The Pennsylvania Supreme Court on Tuesday sided 5-2 against the Trump campaign in a lawsuit alleging that its representatives had been unlawfully deprived of an adequate opportunity to watch the vote count in the Democratic stronghold of Philadelphia.
The defeat was the latest in a series of disappointing rulings for the Trump campaign, whose scattershot legal effort has come nowhere close to overturning President Trump’s electoral loss and has produced none of the systematic fraud that Trump and his allies have baselessly claimed to be the source of President-elect Joe Biden’s projected victory.

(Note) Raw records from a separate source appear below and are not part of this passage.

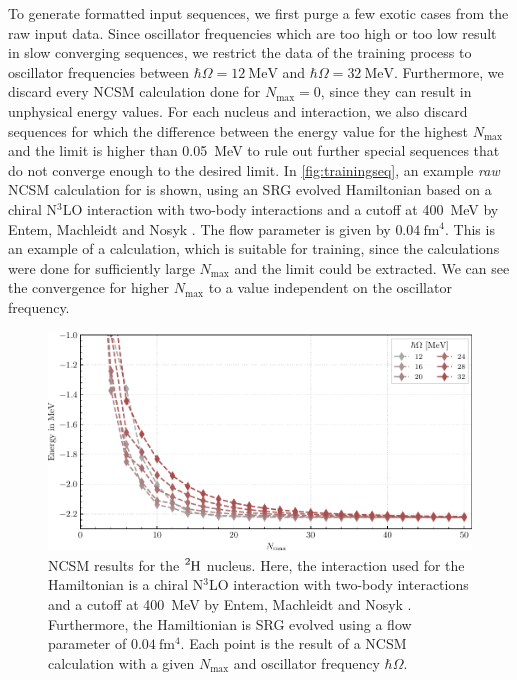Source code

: To generate formatted input sequences, we first purge a few exotic cases from the raw input data. Since oscillator frequencies which are too high or too low result in slow converging sequences, we restrict the data of the training process to oscillator frequencies between $\hbar\Omega=\SI{12}{\mega\electronvolt}$ and $\hbar\Omega=\SI{32}{\mega\electronvolt}$. Furthermore, we discard every NCSM calculation done for $N_\mathrm{max} = 0$, since they can result in unphysical energy values. For each nucleus and interaction, we also discard sequences for which the difference between the energy value for the highest $N_\mathrm{max}$ and the limit is higher than \SI{0.05}{\mega\electronvolt} to rule out further special sequences that do not converge enough to the desired limit.
In \autoref{fig:trainingseq}, an example \textit{raw} NCSM calculation for  is shown, using an SRG evolved Hamiltonian based on a chiral N$^{3}$LO interaction with two-body interactions and a cutoff at \SI{400}{\mega\electronvolt} by Entem, Machleidt and Nosyk \cite{entemmachleidt}. The flow parameter is given by $\SI{0.04}{\femto\metre^4}$. This is an example of a calculation, which is suitable for training, since the calculations were done for sufficiently large $N_\mathrm{max}$ and the limit could be extracted. We can see the convergence for higher $N_\mathrm{max}$ to a value independent on the oscillator frequency.

\begin{figure}[H]
  \centering
  \includegraphics{media/example_sequence.pdf}
  \caption{NCSM results for the $\n{2}{H}$ nucleus. Here, the interaction used for the Hamiltonian is a chiral N$^{3}$LO interaction with two-body interactions and a cutoff at \SI{400}{\mega\electronvolt} by Entem, Machleidt and Nosyk \cite{entemmachleidt}. Furthermore, the Hamiltionian is SRG evolved using a flow parameter of $\SI{0.04}{\femto\metre^4}$. Each point is the result of a NCSM calculation with a given $N_\mathrm{max}$ and oscillator frequency $\hbar \Omega$.}
  \label{fig:trainingseq}
\end{figure}

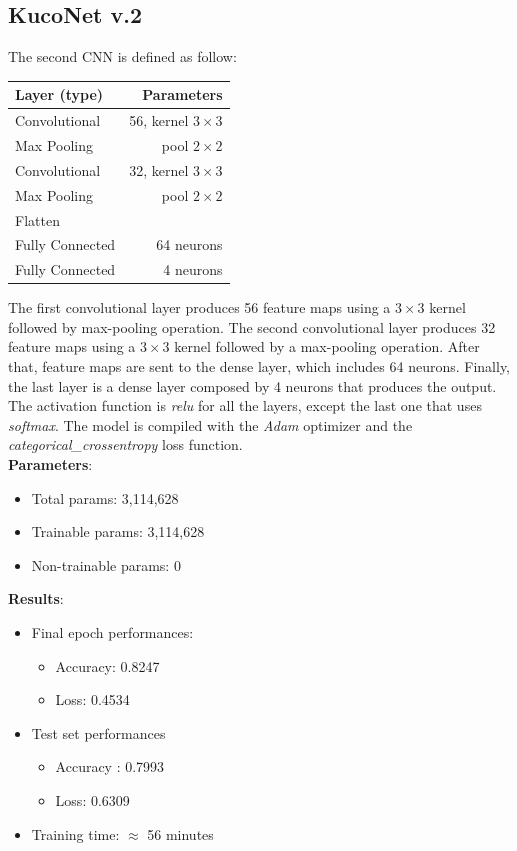 \documentclass[11pt]{article}
\begin{document}
\subsection{KucoNet v.2}
The second CNN is defined as follow:
\begin{table}[H]
	\begin{center}
		\begin{tabular}{|l|r|}
			\hline
			\textbf{Layer (type)} & \textbf{Parameters} \\
			\hline
			Convolutional & 56, kernel $3 \times 3$ \\
			\hline
			Max Pooling & pool $2 \times 2$ \\
			\hline
			Convolutional & 32, kernel $3 \times 3$ \\
			\hline
			Max Pooling & pool $2 \times 2$ \\
			\hline
			Flatten & \\
			\hline
			Fully Connected & 64 neurons  \\
			\hline
			Fully Connected & 4 neurons \\
			\hline 
		\end{tabular}
	\end{center}
\end{table}
The first convolutional layer produces 56 feature maps using a $3 \times 3$ kernel followed by max-pooling operation. The second convolutional layer produces 32 feature maps using a $3 \times 3$ kernel followed by a max-pooling operation. After that, feature maps are sent to the dense layer, which includes 64 neurons. Finally, the last layer is a dense layer  composed by 4 neurons that produces the output. The activation function is \textit{relu} for all the layers, except the last one that uses \textit{softmax}.  The model is compiled with the \textit{Adam} optimizer and the \textit{categorical\_crossentropy} loss function. \\
\textbf{Parameters}:
\begin{itemize}
	\item Total params: 3,114,628
	\item Trainable params: 3,114,628
	\item Non-trainable params: 0
\end{itemize}
\textbf{Results}:
\begin{itemize}
	\item Final epoch performances:
	\begin{itemize}
		\item Accuracy: 0.8247
		\item Loss: 0.4534
	\end{itemize}
	\item Test set performances
	\begin{itemize}
		\item Accuracy : 0.7993
		\item Loss: 0.6309
	\end{itemize}
	\item Training time: $\approx$ 56 minutes
\end{itemize}
\end{document}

The dispute arose after the Trump campaign sued the Philadelphia Board of Elections, seeking more leeway for its vote-count observers at the Philadelphia Convention Center. The campaign argued its watchers had been forced to stand too far away — some 15-18 feet — to effectively carry out their duties.
A state trial court rejected the campaign’s argument. But an intermediate appellate court reversed the lower court, ordering that campaign representatives be allowed to observe the canvassing process within a 6-foot distance.
The Philadelphia board appealed to the state Supreme Court, which ruled in its favor Tuesday.
“In sum, we conclude the board did not act contrary to law in fashioning its regulations governing the positioning of candidate representatives [because] the Election Code does not specify minimum distance parameters for the location of such representatives,” the majority wrote.
Biden leads Trump by more than 73,000 votes in the Keystone State with more than 98 percent of the vote counted.
As of Tuesday evening, the Trump campaign and its allies were still engaged in multiple election-related lawsuits more than a week after Biden was projected to win the race.
Trump and his GOP allies have very little to show for the more than two dozen lawsuits they filed in key battleground states following the election, as state and federal vote-certification deadlines draw near.